28 September 2012
Baby Eva's Really Long Birthday Story
I was due August 13th. 8 days later I went to Scalini's for dinner, knowing I would go into labor the next day, except for then i didn't. i felt so cheated. Nevertheless, my induction was scheduled for Friday the 24th, so they told me I'd be going to the hospital Thursday night to prepare. Apparently Thursday night was a hot night to have a baby so while I was supposed to be there at 7:30pm. They wouldn't let me check in until 11pm due to room shortages. We finally got there, pretty tired ( not recommended to start out tired), and 2 hours later at 1 am they finally put the stuff on my cervix to start things going. Then they said I could go to sleep, but of course they'd come in a lot to make me roll over because that's what the monitors said was in the best interest of the baby.

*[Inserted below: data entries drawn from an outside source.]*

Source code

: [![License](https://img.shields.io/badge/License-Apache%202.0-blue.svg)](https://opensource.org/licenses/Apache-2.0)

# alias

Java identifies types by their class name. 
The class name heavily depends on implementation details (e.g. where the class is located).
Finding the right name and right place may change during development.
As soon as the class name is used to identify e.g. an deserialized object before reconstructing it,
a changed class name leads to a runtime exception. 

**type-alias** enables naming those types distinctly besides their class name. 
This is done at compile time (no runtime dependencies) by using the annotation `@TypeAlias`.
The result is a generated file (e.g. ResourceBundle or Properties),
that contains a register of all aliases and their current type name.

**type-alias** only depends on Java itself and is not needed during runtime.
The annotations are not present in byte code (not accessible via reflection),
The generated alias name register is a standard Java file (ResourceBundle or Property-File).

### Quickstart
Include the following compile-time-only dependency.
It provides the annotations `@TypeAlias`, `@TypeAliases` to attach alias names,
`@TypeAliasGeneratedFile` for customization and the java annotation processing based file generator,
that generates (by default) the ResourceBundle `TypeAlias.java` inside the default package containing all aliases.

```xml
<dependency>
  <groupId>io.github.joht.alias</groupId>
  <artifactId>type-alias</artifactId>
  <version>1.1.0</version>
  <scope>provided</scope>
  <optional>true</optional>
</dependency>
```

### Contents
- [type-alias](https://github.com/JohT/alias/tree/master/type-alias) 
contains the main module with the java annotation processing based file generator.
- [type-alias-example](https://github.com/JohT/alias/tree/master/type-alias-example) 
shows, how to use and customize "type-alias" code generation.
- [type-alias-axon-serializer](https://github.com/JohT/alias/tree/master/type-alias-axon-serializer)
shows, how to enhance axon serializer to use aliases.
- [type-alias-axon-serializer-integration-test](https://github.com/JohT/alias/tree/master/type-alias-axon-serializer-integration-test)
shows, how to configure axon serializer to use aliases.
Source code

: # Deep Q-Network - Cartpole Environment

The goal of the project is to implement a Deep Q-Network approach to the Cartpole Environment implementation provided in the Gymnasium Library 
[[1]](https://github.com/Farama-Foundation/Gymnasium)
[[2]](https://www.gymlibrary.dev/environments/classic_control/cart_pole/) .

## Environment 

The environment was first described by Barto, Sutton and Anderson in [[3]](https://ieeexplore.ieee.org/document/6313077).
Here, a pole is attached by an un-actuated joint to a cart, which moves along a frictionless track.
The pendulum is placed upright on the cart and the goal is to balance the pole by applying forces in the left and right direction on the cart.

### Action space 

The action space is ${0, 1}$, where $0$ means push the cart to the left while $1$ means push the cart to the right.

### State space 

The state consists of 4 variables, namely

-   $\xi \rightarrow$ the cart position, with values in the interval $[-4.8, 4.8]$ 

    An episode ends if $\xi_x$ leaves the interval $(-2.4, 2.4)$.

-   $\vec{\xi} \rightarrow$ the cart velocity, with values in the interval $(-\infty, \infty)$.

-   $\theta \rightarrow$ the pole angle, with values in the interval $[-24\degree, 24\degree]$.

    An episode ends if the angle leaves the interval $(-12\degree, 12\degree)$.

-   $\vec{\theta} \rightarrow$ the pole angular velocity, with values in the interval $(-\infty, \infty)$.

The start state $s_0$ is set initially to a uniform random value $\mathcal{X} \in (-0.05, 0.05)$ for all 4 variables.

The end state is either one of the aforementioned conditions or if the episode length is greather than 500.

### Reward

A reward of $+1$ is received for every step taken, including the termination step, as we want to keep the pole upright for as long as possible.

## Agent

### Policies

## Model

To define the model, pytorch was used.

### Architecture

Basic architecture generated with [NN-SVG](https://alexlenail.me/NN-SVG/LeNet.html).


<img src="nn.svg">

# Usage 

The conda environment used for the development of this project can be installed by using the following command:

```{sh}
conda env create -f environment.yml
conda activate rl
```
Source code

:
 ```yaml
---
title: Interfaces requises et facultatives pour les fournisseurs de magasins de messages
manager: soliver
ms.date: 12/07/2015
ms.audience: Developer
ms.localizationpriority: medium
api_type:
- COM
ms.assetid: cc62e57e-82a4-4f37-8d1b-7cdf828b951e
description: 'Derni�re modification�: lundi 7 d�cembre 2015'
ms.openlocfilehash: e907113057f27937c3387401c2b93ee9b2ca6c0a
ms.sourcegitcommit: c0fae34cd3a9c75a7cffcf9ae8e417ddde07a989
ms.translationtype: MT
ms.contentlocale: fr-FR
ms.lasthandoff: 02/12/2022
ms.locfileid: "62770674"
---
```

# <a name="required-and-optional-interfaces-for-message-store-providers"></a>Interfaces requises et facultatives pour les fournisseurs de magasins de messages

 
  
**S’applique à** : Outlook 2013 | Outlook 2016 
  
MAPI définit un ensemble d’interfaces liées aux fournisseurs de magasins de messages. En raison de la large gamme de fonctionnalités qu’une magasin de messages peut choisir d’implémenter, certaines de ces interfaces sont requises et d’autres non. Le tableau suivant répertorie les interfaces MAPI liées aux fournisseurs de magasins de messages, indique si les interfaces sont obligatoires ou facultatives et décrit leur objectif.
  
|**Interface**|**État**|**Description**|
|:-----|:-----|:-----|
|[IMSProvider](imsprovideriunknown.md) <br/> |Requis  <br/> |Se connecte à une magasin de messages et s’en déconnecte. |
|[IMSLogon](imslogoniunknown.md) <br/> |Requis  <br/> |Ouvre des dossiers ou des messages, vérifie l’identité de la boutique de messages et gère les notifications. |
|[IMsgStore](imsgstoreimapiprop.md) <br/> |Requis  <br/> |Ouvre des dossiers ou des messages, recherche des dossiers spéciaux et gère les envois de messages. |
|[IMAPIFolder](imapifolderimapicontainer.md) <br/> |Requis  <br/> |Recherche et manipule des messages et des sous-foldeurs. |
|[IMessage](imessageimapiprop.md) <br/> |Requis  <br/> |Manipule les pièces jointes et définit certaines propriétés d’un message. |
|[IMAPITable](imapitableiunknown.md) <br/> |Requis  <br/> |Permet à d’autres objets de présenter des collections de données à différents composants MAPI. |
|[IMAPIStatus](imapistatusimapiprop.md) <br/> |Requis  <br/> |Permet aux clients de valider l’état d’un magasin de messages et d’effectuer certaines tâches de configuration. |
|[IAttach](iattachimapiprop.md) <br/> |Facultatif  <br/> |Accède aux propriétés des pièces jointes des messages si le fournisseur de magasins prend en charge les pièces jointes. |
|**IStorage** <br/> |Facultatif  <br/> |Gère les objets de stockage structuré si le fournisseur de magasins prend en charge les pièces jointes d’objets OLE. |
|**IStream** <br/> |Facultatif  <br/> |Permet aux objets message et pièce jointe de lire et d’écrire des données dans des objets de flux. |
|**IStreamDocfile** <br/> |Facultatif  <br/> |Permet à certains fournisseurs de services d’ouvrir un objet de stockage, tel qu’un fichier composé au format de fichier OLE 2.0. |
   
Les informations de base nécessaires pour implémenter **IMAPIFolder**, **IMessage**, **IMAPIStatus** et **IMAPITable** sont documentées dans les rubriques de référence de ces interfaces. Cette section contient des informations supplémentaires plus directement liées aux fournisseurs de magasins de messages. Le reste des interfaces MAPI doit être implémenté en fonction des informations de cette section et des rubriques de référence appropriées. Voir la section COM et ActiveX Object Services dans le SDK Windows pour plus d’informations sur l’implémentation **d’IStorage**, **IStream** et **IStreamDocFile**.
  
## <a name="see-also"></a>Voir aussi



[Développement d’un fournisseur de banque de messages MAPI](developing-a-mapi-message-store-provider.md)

Around 2:30 am all these nurses come in and bombard my room and put an oxygen mask over my face (for the baby's sake), and then they proceed to take the cervadil out ( mind you it's supposed to stay in for 12 hours). Something about the baby's heart rate dropping. So then we wait and sleep-ish for 2 hours when the dr was able to get there and check on me. I think I was dilated to a big old 1 at this point. The dr decided I should have been induced 5 days ago so he wants to hurry things along and proceeds to break my water and start me on pitocin. About an hour later I ask the nurse for some pain management assistance, I'm thinking something like Tylenol? But then she shoots something into my IV and I feel loopy and instantly go to sleep. It was kind of fantastic. At 6ish am i get the bombardment of nurses again with the oxygen and am too drugged and sleepy to understand anything so I go back to sleep. 8am comes and the new dr comes on rotation to see what is going on with me. He is not happy with what's happened thus far, I think mostly because when the nurses stopped the pitocin at 6am they didn't tell the dr, so I was just hanging out for a couple hours with nothing going on and no one knowing about it. At this point I finally realize they stopped the pitocin 2 hours ago and am bummed because I thought my pain tolerance was increasing because I no longer felt cramps. Aka contractions. i should have known better i guess.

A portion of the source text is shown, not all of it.